Vitamin D is capable of reducing obesity by regulating the expression of lipogenic genes. It was reported that diabetic mice supplemented with 300 ng/kg of vitamin D presented with a significantly decreased expression of FAS, SREBP1c and PPARγ. In addition, vitamin D supplementation activates AMPK, and blocks the threonine protein kinase B/mammalian target of rapamycin (Akt/mTOR) signaling pathway, resulting hepatic lipid reduction.78 These study observations are crucial for establishing the beneficial effect of vitamin D supplementation in NAFLD under diabetic conditions.
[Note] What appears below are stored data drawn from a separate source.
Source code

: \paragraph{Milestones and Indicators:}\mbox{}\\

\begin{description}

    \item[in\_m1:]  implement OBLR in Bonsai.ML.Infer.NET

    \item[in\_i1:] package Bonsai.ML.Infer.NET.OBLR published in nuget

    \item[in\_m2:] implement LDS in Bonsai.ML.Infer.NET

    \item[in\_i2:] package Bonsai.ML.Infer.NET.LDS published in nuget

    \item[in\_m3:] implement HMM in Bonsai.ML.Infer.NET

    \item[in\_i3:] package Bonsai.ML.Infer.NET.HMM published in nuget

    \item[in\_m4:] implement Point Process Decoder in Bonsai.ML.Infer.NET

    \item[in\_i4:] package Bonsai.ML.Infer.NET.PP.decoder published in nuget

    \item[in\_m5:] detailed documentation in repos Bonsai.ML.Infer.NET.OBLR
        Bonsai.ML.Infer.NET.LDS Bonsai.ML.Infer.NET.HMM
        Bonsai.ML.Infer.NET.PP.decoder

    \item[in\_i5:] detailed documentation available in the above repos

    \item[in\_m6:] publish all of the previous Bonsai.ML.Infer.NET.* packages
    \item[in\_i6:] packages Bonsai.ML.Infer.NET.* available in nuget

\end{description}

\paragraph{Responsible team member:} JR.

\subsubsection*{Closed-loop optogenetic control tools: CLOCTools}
In addition, vitamin D can successfully inhibit nuclear factor-kappa B (NFκB) and mitogen-activated protein kinases, which in turn reduce adipose tissue inflammation.7981 It was reported that overweight patients (BMI: 28.3 ± 3.4 kg/m2) with vitamin D deficiency (18.5 ± 6.4 ng/ml) and hypertension had enhanced RAS activity.82 RAS contributes to the development of obesity and NAFLD progression, while a RAS inhibitor may be used to stop the development of NAFLD.83 Vitamin D supplementation (15,000 IU/day for 30 days) can decrease RAS activity.84 In addition, vitamin D has been shown to be associated with the decrease in plasma angiotensin II and renin mRNA expression levels, which may be correlated with the decrease in lipogenesis and TG accumulation in adipocytes.85 However, the molecular understanding of the vitamin D-mediated depletion of RAS activity remains poorly understood.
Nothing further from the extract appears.